155. Min Stack - Explanation

Description

Design a stack class that supports the push, pop, top, and getMin operations.

MinStack() initializes the stack object.
void push(int val) pushes the element val onto the stack.
void pop() removes the element on the top of the stack.
int top() gets the top element of the stack.
int getMin() retrieves the minimum element in the stack.

Each function should run in $O(1)$ time.

Example 1:

Input: ["MinStack", "push", 1, "push", 2, "push", 0, "getMin", "pop", "top", "getMin"]

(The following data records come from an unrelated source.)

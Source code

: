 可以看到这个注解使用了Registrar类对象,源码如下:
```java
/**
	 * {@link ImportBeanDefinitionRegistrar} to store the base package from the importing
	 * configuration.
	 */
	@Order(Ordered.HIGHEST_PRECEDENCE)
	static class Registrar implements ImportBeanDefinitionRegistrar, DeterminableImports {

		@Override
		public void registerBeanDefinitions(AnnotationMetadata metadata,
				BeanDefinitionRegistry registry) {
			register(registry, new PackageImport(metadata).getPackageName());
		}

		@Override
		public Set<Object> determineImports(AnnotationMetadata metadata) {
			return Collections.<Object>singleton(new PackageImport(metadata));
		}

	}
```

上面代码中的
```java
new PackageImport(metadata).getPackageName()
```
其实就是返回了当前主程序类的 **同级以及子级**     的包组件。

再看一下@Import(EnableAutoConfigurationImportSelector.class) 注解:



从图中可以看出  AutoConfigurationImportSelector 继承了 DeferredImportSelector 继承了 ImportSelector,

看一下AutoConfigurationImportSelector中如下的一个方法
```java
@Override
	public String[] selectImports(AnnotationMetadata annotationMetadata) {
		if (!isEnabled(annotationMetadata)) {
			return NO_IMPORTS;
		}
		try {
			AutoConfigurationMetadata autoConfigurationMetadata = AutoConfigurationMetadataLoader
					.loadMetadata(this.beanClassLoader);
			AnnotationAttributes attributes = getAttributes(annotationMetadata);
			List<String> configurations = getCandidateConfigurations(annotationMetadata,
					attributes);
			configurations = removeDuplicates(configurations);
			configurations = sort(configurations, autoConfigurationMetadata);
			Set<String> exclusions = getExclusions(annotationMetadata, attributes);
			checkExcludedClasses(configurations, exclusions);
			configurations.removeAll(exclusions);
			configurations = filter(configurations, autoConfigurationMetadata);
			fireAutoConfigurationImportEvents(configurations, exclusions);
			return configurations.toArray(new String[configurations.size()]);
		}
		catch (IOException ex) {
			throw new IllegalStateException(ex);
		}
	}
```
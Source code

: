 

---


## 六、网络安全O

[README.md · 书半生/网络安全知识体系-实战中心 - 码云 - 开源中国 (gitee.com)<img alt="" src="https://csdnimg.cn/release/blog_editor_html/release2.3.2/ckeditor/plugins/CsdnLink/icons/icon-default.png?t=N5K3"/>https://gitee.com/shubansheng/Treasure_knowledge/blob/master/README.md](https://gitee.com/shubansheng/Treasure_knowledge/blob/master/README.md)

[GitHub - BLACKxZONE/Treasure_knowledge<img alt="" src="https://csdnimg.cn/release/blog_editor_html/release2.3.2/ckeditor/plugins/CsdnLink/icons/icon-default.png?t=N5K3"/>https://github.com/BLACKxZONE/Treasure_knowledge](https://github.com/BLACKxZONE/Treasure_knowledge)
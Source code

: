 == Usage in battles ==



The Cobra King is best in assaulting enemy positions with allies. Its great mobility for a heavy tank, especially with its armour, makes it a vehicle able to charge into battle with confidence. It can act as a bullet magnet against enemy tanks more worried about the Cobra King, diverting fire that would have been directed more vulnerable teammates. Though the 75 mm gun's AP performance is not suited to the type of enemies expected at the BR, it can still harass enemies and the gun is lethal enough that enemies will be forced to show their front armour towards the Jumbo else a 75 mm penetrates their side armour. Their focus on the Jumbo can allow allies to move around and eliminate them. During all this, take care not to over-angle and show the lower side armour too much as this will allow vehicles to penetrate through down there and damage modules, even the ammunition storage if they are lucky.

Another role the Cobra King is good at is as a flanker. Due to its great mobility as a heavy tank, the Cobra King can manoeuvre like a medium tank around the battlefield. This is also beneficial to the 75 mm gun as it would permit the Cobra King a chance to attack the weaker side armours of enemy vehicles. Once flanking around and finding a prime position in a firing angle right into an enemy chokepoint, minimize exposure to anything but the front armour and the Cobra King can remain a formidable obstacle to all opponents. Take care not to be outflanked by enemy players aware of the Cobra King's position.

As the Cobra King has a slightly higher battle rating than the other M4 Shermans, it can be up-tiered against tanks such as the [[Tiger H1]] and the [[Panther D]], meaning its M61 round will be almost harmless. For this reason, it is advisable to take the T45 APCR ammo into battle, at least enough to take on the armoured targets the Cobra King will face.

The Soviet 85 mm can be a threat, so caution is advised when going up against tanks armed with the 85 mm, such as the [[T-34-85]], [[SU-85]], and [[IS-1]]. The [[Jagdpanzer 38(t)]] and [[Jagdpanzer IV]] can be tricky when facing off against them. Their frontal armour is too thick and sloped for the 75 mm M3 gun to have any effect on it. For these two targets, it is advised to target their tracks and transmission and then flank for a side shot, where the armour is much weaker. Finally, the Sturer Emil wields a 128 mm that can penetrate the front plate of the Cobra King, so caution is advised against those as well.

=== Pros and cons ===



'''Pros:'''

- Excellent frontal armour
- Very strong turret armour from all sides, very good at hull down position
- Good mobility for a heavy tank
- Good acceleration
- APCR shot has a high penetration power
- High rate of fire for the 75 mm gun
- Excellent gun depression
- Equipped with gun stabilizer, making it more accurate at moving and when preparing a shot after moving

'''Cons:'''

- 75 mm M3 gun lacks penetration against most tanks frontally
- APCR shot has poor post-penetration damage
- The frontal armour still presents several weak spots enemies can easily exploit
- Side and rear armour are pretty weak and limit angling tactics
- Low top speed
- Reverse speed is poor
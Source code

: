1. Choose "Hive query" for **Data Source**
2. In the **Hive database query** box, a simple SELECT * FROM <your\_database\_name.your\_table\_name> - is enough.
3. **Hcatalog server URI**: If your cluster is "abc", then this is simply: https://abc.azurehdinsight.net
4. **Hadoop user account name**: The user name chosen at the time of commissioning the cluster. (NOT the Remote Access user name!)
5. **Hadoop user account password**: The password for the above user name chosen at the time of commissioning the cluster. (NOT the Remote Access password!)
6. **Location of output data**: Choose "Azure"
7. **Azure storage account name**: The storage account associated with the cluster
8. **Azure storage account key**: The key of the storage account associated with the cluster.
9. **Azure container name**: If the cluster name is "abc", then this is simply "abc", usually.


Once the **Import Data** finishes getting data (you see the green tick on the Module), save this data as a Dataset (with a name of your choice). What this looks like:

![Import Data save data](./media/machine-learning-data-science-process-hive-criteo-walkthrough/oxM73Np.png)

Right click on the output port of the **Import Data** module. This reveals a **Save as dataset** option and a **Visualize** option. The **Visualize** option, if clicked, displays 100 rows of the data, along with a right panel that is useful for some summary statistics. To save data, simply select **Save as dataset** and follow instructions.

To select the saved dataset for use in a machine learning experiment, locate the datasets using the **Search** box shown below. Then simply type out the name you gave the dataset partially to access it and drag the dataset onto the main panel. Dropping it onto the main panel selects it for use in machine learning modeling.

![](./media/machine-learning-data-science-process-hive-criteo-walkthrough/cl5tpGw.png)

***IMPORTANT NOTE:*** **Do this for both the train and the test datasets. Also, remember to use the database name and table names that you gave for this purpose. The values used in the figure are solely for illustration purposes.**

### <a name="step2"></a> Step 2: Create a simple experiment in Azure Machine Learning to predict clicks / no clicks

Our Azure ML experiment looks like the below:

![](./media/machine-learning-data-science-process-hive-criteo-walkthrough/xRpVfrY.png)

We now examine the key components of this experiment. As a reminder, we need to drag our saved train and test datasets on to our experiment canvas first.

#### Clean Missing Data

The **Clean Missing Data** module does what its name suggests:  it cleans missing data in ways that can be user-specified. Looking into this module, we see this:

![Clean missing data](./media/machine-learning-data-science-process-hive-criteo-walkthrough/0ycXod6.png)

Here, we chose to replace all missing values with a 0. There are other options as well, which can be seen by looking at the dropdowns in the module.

Output: [null,null,null,null,0,null,2,1]

Explanation:
MinStack minStack = new MinStack();
minStack.push(1);
minStack.push(2);
minStack.push(0);
minStack.getMin(); // return 0
minStack.pop();
minStack.top();    // return 2
minStack.getMin(); // return 1

Constraints:

-2^31 <= val <= 2^31 - 1.
pop, top and getMin will always be called on non-empty stacks.

Topics

Stack Design

Recommended Time & Space Complexity

You should aim for a solution with O(1) time for each function call and O(n) space, where n is the maximum number of elements present in the stack.

Hint 1

A brute force solution would be to always check for the minimum element in the stack for the getMin() function call. This would be an O(n) approach. Can you think of a better way? Maybe O(n) extra space to store some information.

Hint 2

We can use a stack to maintain the elements. But how can we find the minimum element at any given time? Perhaps we should consider a prefix approach.

Hint 3

We use an additional stack to maintain the prefix minimum element. When popping elements from the main stack, we should also pop from this extra stack. However, when pushing onto the extra stack, we should push the minimum of the top element of the extra stack and the current element onto this extra stack.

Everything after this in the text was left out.